## DESCRIPTION OF THE TASK
Take from the listing each line that has the string "citations".

## MATERIAL FOR THIS EXERCISE
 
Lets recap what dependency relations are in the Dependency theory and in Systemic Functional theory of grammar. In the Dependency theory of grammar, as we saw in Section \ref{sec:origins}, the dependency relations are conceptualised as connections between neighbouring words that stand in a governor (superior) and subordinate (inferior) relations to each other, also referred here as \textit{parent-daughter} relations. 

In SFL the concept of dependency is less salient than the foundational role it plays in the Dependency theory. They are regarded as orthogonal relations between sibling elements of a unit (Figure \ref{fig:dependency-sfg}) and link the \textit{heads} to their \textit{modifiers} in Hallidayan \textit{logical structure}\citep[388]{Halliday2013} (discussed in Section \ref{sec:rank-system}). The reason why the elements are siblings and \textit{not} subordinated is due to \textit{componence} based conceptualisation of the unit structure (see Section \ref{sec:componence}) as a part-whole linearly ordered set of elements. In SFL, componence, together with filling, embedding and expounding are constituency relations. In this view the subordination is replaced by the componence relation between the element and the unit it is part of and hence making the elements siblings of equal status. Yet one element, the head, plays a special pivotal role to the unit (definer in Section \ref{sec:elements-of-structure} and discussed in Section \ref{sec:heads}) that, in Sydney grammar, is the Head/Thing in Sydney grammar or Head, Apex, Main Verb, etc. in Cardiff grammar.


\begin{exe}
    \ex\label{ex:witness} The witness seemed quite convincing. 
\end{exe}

...

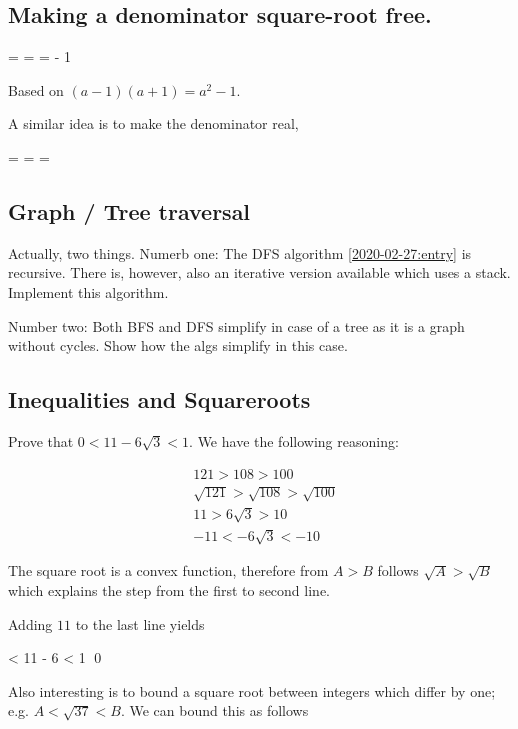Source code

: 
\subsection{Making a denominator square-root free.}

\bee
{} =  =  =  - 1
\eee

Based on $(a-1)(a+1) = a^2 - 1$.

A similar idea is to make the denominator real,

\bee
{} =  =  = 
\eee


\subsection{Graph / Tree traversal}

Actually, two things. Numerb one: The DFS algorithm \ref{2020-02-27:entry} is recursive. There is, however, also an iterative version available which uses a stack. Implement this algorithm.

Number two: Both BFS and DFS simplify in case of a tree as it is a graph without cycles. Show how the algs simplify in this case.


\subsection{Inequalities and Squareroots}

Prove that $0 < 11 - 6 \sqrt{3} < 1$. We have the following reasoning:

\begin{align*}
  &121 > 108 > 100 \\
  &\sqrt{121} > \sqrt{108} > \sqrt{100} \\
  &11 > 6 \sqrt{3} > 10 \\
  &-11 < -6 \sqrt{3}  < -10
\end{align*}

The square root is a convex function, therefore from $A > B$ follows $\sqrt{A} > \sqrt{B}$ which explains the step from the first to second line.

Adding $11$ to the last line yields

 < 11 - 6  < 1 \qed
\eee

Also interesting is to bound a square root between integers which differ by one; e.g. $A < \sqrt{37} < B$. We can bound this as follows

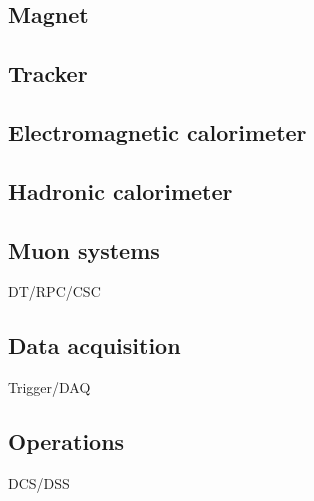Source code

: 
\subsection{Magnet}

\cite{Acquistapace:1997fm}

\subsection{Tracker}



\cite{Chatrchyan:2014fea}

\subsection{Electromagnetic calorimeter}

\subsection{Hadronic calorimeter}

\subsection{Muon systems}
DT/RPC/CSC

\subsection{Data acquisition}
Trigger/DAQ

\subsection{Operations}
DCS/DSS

* * *

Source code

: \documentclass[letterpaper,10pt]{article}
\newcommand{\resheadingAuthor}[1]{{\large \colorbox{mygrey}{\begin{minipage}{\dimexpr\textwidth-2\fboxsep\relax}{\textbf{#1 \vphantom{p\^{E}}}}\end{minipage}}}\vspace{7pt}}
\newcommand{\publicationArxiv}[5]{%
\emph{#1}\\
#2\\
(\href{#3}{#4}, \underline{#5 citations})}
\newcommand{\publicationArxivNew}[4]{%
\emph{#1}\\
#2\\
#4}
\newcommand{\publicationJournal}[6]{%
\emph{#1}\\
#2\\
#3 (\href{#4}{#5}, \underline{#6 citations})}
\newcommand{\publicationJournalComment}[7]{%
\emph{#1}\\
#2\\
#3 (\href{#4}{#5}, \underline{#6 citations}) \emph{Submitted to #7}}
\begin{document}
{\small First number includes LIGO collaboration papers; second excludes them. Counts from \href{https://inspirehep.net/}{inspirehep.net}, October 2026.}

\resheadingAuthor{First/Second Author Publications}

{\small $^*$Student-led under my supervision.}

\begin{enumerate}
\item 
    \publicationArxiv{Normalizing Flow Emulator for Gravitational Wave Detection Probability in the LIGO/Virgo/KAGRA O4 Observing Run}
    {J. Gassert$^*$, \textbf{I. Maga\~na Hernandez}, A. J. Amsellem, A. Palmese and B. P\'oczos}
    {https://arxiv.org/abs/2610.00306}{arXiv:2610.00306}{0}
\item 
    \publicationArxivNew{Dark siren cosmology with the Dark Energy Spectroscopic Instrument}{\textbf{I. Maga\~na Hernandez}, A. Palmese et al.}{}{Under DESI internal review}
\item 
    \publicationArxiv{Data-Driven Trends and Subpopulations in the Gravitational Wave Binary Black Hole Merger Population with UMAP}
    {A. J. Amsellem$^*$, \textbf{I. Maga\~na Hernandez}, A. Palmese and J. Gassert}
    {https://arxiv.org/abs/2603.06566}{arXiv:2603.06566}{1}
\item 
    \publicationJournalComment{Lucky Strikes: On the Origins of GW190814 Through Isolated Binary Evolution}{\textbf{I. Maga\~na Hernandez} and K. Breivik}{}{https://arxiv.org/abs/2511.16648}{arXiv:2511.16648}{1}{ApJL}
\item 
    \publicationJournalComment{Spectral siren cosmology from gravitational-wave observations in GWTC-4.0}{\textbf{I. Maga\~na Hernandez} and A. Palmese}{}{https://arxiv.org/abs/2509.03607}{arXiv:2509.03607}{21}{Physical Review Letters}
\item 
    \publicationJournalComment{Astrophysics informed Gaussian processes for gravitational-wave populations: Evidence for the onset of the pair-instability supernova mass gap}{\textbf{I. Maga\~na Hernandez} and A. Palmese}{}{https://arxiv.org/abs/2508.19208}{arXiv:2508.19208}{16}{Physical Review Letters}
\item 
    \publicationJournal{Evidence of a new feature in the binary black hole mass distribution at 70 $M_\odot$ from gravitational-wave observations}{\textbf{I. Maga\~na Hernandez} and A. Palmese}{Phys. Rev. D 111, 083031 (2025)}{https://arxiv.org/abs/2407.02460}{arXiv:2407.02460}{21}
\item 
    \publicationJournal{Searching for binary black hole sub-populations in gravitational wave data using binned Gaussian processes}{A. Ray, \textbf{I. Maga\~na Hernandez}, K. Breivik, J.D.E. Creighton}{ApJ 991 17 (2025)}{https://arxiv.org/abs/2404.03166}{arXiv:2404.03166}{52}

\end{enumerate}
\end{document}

## TASK OUTPUT
(\href{#3}{#4}, \underline{#5 citations})}
#3 (\href{#4}{#5}, \underline{#6 citations})}
#3 (\href{#4}{#5}, \underline{#6 citations}) \emph{Submitted to #7}}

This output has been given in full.